A generalized framework to data-driven consulting projects
Here we propose a general framework to solve business problems with data science. This 5-step framework will not only shed light on the subject to someone from the non-technical background, but also allow data enthusiasts to consistently deliver quality results in a timely manner.
First we will start with defining our business problems, which helps us clarify the scope of the project at hand. After acquiring sufficient amount of understanding on the business, we can move on to specifying objectives that can be achieved through analytics. Next, we will examine the data we can get our hands on, and conduct standardized processes to clean and explore the data. After data preparation comes the model training step, where we will examine the performance of different algorithms on the data and obtain the optimal model. Finally, we also need to A/B test the model again with real data to see if an actual lift could be found.
Step 1: Business Problems
From our experiences, it is not uncommon to get ambiguous problems at first, from both internal and external clients. We will use an E-commerce client project as a demonstration through out this blog post.
“We’d like to increase sales.”
“We want to know how we can improve our business.”
It is our responsibility to dig more information out of our clients and make sure they understand the reason why we are doing it. This is very similar to traditional management consulting, where we need to slice the problem to smaller pieces that can be tackled more effectively. For example, we can break down sales into quantity and price by each product line, or we can break down sales into purchases from new customers and existing customers, so change in trend can be observed. There are numerous ways to slice the problems, and by having superb domain expertise in the business, we will be able to do it more effectively.
Of course, in situations where decreases in multiple segments are observed, we need to set up priorities, and focus on the segments that have the most impact on sales over others.
Let us assume that a severe decrease in quantity sold for product A is observed, specifically from existing customers. The business problem can thus be redefined as below.
“What do we do when old customers are not buying product A anymore?”

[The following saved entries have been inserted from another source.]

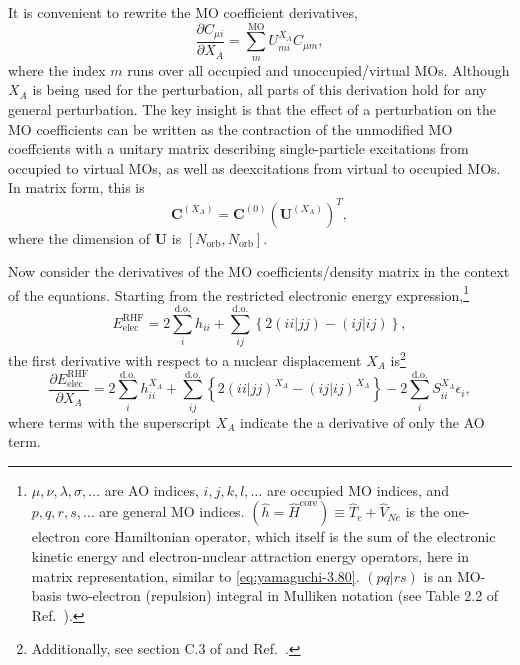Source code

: \documentclass[%
class = book,%
crop = false,%
float = true,%
multi = true,%
preview = false,%
]{standalone}
\begin{document}
It is convenient to rewrite the MO coefficient derivatives,
\begin{equation}
  \tag{Yamaguchi eq. 3.7}
  \frac{\partial C_{\mu i}}{\partial X_{A}} = \sum_{m}^{\text{MO}} U_{mi}^{X_{A}} C_{\mu m},
\end{equation}
where the index \(m\) runs over all occupied and unoccupied/virtual MOs. Although \(X_{A}\) is being used for the perturbation, all parts of this derivation hold for any general perturbation. The key insight is that the effect of a perturbation on the MO coefficients can be written as the contraction of the unmodified MO coeffcients with a unitary matrix describing single-particle excitations from occupied to virtual MOs, as well as deexcitations from virtual to occupied MOs. In matrix form, this is
\begin{equation}
  \mathbf{C}^{(X_{A})} = \mathbf{C}^{(0)} \left( \mathbf{U}^{(X_{A})} \right)^{T},
\end{equation}
where the dimension of \(\mathbf{U}\) is \([N_{\text{orb}}, N_{\text{orb}}]\).

Now consider the derivatives of the MO coefficients/density matrix in the context of the \hf{} equations. Starting from the restricted \hf{} electronic energy expression,\footnote{\label{foot:hf-basics}\(\mu,\nu,\lambda,\sigma,\dots\) are AO indices, \(i,j,k,l,\dots\) are occupied MO indices, and \(p,q,r,s,\dots\) are general MO indices. \(\left(\hat{h} = \hat{H}^{\text{core}} \right) \equiv \hat{T}_{e} + \hat{V}_{Ne}\) is the one-electron core Hamiltonian operator, which itself is the sum of the electronic kinetic energy and electron-nuclear attraction energy operators, here in matrix representation, similar to \eqref{eq:yamaguchi-3.80}. \((pq|rs)\) is an MO-basis two-electron (repulsion) integral in Mulliken notation (see Table 2.2 of Ref.~\parencite{szabo1989modern}).}
\begin{equation}
  \label{eq:yamaguchi-4.1}\tag{Yamaguchi eq. 4.1}
  E_{\text{elec}}^{\text{RHF}} = 2 \sum_{i}^{\text{d.o.}} h_{ii} + \sum_{ij}^{\text{d.o.}} \left\{ 2(ii|jj) - (ij|ij) \right\},
\end{equation}
the first derivative with respect to a nuclear displacement \(X_{A}\) is\footnote{Additionally, see section C.3 of \szabo{}\cite{szabo1989modern} and Ref.~\parencite{Pople1979}.}
\begin{equation}
  \label{eq:yamaguchi-4.21}\tag{Yamaguchi eq. 4.21}
  \frac{\partial E_{\text{elec}}^{\text{RHF}}}{\partial X_{A}} = 2 \sum_{i}^{\text{d.o.}} h_{ii}^{X_{A}} + \sum_{ij}^{\text{d.o.}} \left\{ 2(ii|jj)^{X_{A}} - (ij|ij)^{X_{A}} \right\} - 2 \sum_{i}^{\text{d.o.}} S_{ii}^{X_{A}} \epsilon_{i},
\end{equation}
where terms with the superscript \(X_{A}\) indicate the a derivative of only the AO term.
\end{document}
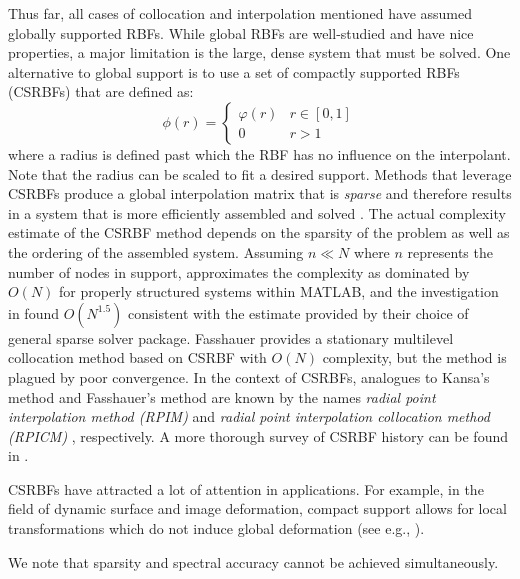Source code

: \documentclass{report}
\begin{document}
{Thus far, all cases of collocation and interpolation mentioned have assumed globally supported RBFs. While global RBFs are well-studied and have nice properties, a major limitation is the large, dense system that must be solved. One alternative to global support is to use a set of compactly supported RBFs (CSRBFs) that are defined as: 
\begin{equation}
\phi(r) = \begin{cases} \varphi(r) & r \in [0,1]\\
0 & r > 1
\end{cases}
\label{eqn:csrbf}
\end{equation}
where a radius is defined past which the RBF has no influence on the interpolant. Note that the radius can be scaled to fit a desired support. Methods that leverage CSRBFs produce a global interpolation matrix that is \emph{sparse} and therefore results in a system that is more efficiently assembled and solved \cite{Fasshauer2007}. The actual complexity estimate of the CSRBF method depends on the sparsity of the problem as well as the ordering of the assembled system. Assuming $n \ll N$ where $n$ represents the number of nodes in support, \cite{Zhang2004} approximates the complexity as dominated by $O(N)$ for properly structured systems within MATLAB, and the investigation in \cite{Morse2005} found $O(N^{1.5})$ consistent with the estimate provided by their choice of general sparse solver package. Fasshauer \cite{Fasshauer2007} provides a stationary multilevel collocation method based on CSRBF with $O(N)$ complexity, but the method is plagued by poor convergence. In the context of CSRBFs, analogues to Kansa's method and Fasshauer's method are known by the names \emph{radial point interpolation method (RPIM)} \cite{Wang2002} and \emph{radial point interpolation collocation method (RPICM)} \cite{Liu2005}, respectively. A more thorough survey of CSRBF history can be found in \cite{Fasshauer2007,Iske2004}.

CSRBFs have attracted a lot of attention in applications. For example, in the field of dynamic surface and image deformation, compact support allows for local transformations which do not induce global deformation (see e.g., \cite{Yang2008, Lin2009, Correa2007}). 

We note that sparsity and spectral accuracy cannot be achieved simultaneously. 


}
\end{document}
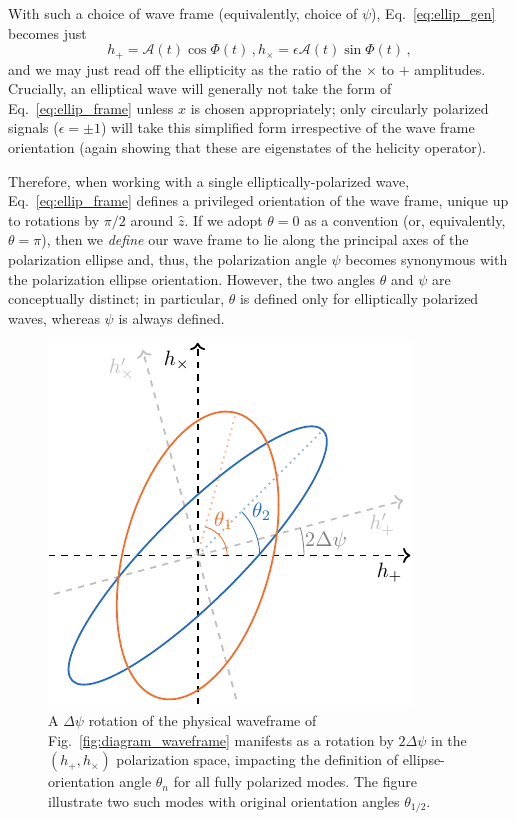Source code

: \documentclass[aps,prd,twocolumn,superscriptaddress,preprintnumbers,floatfix,nofootinbib]{revtex4-2}
\newcommand{\beq}{\begin{equation}}
\newcommand{\eeq}{\end{equation}}
\newcommand*{\eq}[1]{Eq.~\eqref{eq:#1}}
\begin{document}
With such a choice of wave frame (equivalently, choice of $\psi$), \eq{ellip_gen} becomes just
\begin{subequations} \label{eq:ellip_frame}
\beq
h_+ = \mathcal{A}(t) \cos \Phi(t) \, ,
\eeq
\beq
h_\times = \epsilon \mathcal{A}(t) \sin \Phi(t)\, ,
\eeq
\end{subequations}
and we may just read off the ellipticity as the ratio of the $\times$ to $+$ amplitudes.
Crucially, an elliptical wave will generally not take the form of Eq.~\eqref{eq:ellip_frame} unless $\hat{x}$ is chosen appropriately; only circularly polarized signals ($\epsilon=\pm1$) will take  this simplified form irrespective of the wave frame orientation (again showing that these are eigenstates of the helicity operator).

Therefore, when working with a single elliptically-polarized wave, Eq.~\eqref{eq:ellip_frame} defines a privileged orientation of the wave frame, unique up to rotations by $\pi/2$ around $\hat{z}$.
If we adopt $\theta =0$ as a convention (or, equivalently, $\theta=\pi$), then we \emph{define} our wave frame to lie along the principal axes of the polarization ellipse and, thus, the polarization angle $\psi$ becomes synonymous with the polarization ellipse orientation.
However, the two angles $\theta$ and $\psi$ are conceptually distinct; in particular, $\theta$ is defined only for elliptically polarized waves, whereas $\psi$ is always defined.


\begin{figure}
\includegraphics[width=0.7\columnwidth]{diagram_ellipse_extra.pdf}
\caption{A $\Delta\psi$ rotation of the physical waveframe of Fig.~\ref{fig:diagram_waveframe} manifests as a rotation by $2\Delta\psi$ in the $(h_+,h_\times)$ polarization space, impacting the definition of ellipse-orientation angle $\theta_n$ for all fully polarized modes.
The figure illustrate two such modes with original orientation angles $\theta_{1/2}$.
}
\label{fig:diagram_ellipse_extra}
\end{figure}
\end{document}
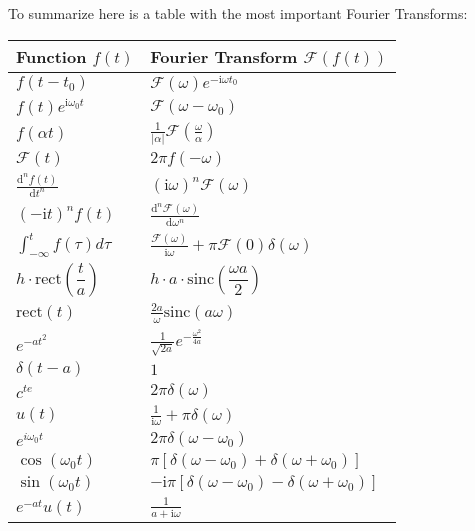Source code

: 	To summarize here is a table with the most important Fourier Transforms:
	\begin{table}[H]
		\centering
		\begin{tabular}{|l|l|}
		\hline
		\rowcolor[HTML]{C0C0C0} 
		\textbf{Function} $f(t)$ & \textbf{Fourier Transform} $\mathcal{F}(f(t))$ \\ \hline
		 $f(t-t_0)$ & $\mathcal{F}(\omega) e^{-\mathrm{i} \omega t_0}$ \\ \hline
		 $f(t) e^{\mathrm{i} \omega_0 t}$ & $\mathcal{F}\left(\omega-\omega_0\right)$ \\ \hline
		 $f(\alpha t)$ & $\displaystyle\frac{1}{|\alpha|} \mathcal{F}\left(\frac{\omega}{\alpha}\right)$ \\ \hline
		 $\mathcal{F}(t)$ & $2 \pi f(-\omega)$ \\ \hline
		 $\displaystyle\frac{\mathrm{d}^n f(t)}{\mathrm{d} t^n}$ & $(\mathrm{i} \omega)^n \mathcal{F}(\omega)$ \\ \hline
		 $(-\mathrm{i} t)^n f(t)$ & $\displaystyle\frac{\mathrm{d}^n \mathcal{F}(\omega)}{\mathrm{d} \omega^n}$ \\ \hline
		  $\displaystyle\int_{-\infty}^t f(\tau) d \tau$ & $\displaystyle\frac{\mathcal{F}(\omega)}{\mathrm{i} \omega}+\pi \mathcal{F}(0) \delta(\omega)$ \\ \hline
		 $h\cdot\text{rect}\left(\dfrac{t}{a}\right)$& $h\cdot a\cdot\text{sinc}\left(\dfrac{\omega a}{2}\right)$ \\ \hline
		  $\text{rect}(t)$& $\frac{2 a}{\omega} \text{sinc}(a \omega)$ \\ \hline
		 $e^{-a t^2}$ & $\displaystyle\frac{1}{\sqrt{2 a}} e^{-\frac{\omega^2}{4 a}}$ \\ \hline
		 $\delta(t-a)$ & $1$ \\ \hline
		 $c^{te}$  & $2 \pi \delta(\omega)$ \\ \hline
		 $u(t)$ & $\displaystyle\frac{1}{\mathrm{i} \omega}+\pi \delta(\omega)$ \\ \hline
		 $e^{i \omega_0 t}$ & $2 \pi \delta\left(\omega-\omega_0\right)$ \\ \hline
		 $\cos \left(\omega_0 t\right)$ & $\pi\left[\delta\left(\omega-\omega_0\right)+\delta\left(\omega+\omega_0\right)\right]$ \\ \hline
		 $\sin \left(\omega_0 t\right)$ & $-\mathrm{i}\pi\left[\delta\left(\omega-\omega_0\right)-\delta\left(\omega+\omega_0\right)\right]$  \\ \hline
		$e^{-a t} u(t)$ & $\displaystyle\frac{1}{a+\mathrm{i} \omega}$ \\ \hline

\end{tabular}
\end{table}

After clarifying the business problem, we can move on to creating objectives.
Step 2: Analytics Objectives
As opposed to creating SMART objectives, setting up sound analytics objectives requires us to have deeper understanding on the three major learning approaches in data science. We will focus on algorithms in supervised learning and unsupervisedlearning here, while reinforcement learning is more popular among applications such as deep learning and artificial intelligence.
Classification algorithms, such as k-Nearest Neighbors and Support Vector Machine, allow us to classify data points into categorical outcomes. For instance, we can classify all customers into purchasers and non-purchasers; we can also predict if a new website visitor will be converted into member.
Regression algorithms, such as linear and polynomial regression, enable us to predict numerical outcomes. For example, we can predict the dollar amount of purchase by each customer; we can predict the number of days till a customer visits our website again.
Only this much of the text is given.